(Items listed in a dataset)
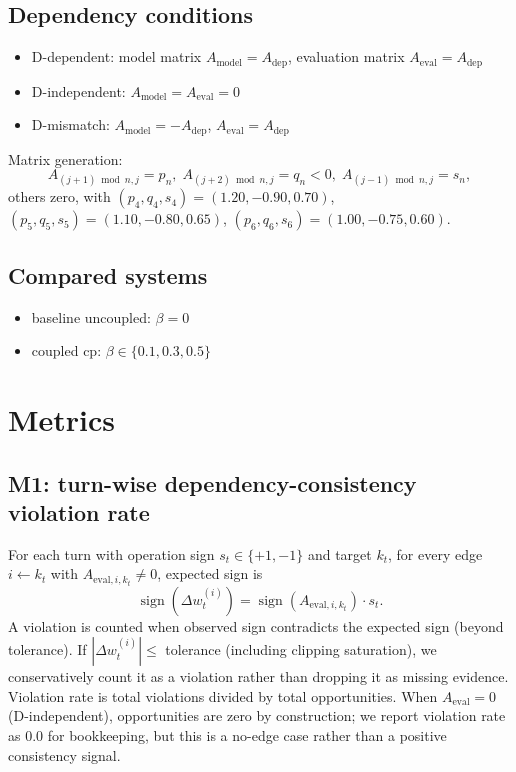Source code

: \documentclass[11pt,a4paper]{article}
\begin{document}
\subsection{Dependency conditions}
\begin{itemize}
  \item D-dependent: model matrix \(A_{\text{model}}=A_{\text{dep}}\), evaluation matrix \(A_{\text{eval}}=A_{\text{dep}}\)
  \item D-independent: \(A_{\text{model}}=A_{\text{eval}}=0\)
  \item D-mismatch: \(A_{\text{model}}=-A_{\text{dep}}\), \(A_{\text{eval}}=A_{\text{dep}}\)
\end{itemize}

Matrix generation:
\[
A_{(j+1)\bmod n,j}=p_n,\;
A_{(j+2)\bmod n,j}=q_n<0,\;
A_{(j-1)\bmod n,j}=s_n,
\]
others zero, with
\((p_4,q_4,s_4)=(1.20,-0.90,0.70)\),
\((p_5,q_5,s_5)=(1.10,-0.80,0.65)\),
\((p_6,q_6,s_6)=(1.00,-0.75,0.60)\).

\subsection{Compared systems}
\begin{itemize}
  \item baseline uncoupled: \(\beta=0\)
  \item coupled cp: \(\beta\in\{0.1,0.3,0.5\}\)
\end{itemize}

\section{Metrics}
\subsection{M1: turn-wise dependency-consistency violation rate}
For each turn with operation sign \(s_t\in\{+1,-1\}\) and target \(k_t\), for every edge \(i\leftarrow k_t\) with \(A_{\text{eval},i,k_t}\neq 0\), expected sign is
\[
\operatorname{sign}(\Delta w_t^{(i)}) = \operatorname{sign}(A_{\text{eval},i,k_t})\cdot s_t.
\]
A violation is counted when observed sign contradicts the expected sign (beyond tolerance). If \(|\Delta w_t^{(i)}|\le\) tolerance (including clipping saturation), we conservatively count it as a violation rather than dropping it as missing evidence.
Violation rate is total violations divided by total opportunities.
When \(A_{\text{eval}}=0\) (D-independent), opportunities are zero by construction; we report violation rate as 0.0 for bookkeeping, but this is a no-edge case rather than a positive consistency signal.
\end{document}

What is expected: Output every line above exactly as it stands, and drop any picture.

Solution:
Source code

: \documentclass[11pt,a4paper]{article}
\begin{document}
\subsection{Dependency conditions}
\begin{itemize}
  \item D-dependent: model matrix \(A_{\text{model}}=A_{\text{dep}}\), evaluation matrix \(A_{\text{eval}}=A_{\text{dep}}\)
  \item D-independent: \(A_{\text{model}}=A_{\text{eval}}=0\)
  \item D-mismatch: \(A_{\text{model}}=-A_{\text{dep}}\), \(A_{\text{eval}}=A_{\text{dep}}\)
\end{itemize}

Matrix generation:
\[
A_{(j+1)\bmod n,j}=p_n,\;
A_{(j+2)\bmod n,j}=q_n<0,\;
A_{(j-1)\bmod n,j}=s_n,
\]
others zero, with
\((p_4,q_4,s_4)=(1.20,-0.90,0.70)\),
\((p_5,q_5,s_5)=(1.10,-0.80,0.65)\),
\((p_6,q_6,s_6)=(1.00,-0.75,0.60)\).

\subsection{Compared systems}
\begin{itemize}
  \item baseline uncoupled: \(\beta=0\)
  \item coupled cp: \(\beta\in\{0.1,0.3,0.5\}\)
\end{itemize}

\section{Metrics}
\subsection{M1: turn-wise dependency-consistency violation rate}
For each turn with operation sign \(s_t\in\{+1,-1\}\) and target \(k_t\), for every edge \(i\leftarrow k_t\) with \(A_{\text{eval},i,k_t}\neq 0\), expected sign is
\[
\operatorname{sign}(\Delta w_t^{(i)}) = \operatorname{sign}(A_{\text{eval},i,k_t})\cdot s_t.
\]
A violation is counted when observed sign contradicts the expected sign (beyond tolerance). If \(|\Delta w_t^{(i)}|\le\) tolerance (including clipping saturation), we conservatively count it as a violation rather than dropping it as missing evidence.
Violation rate is total violations divided by total opportunities.
When \(A_{\text{eval}}=0\) (D-independent), opportunities are zero by construction; we report violation rate as 0.0 for bookkeeping, but this is a no-edge case rather than a positive consistency signal.
\end{document}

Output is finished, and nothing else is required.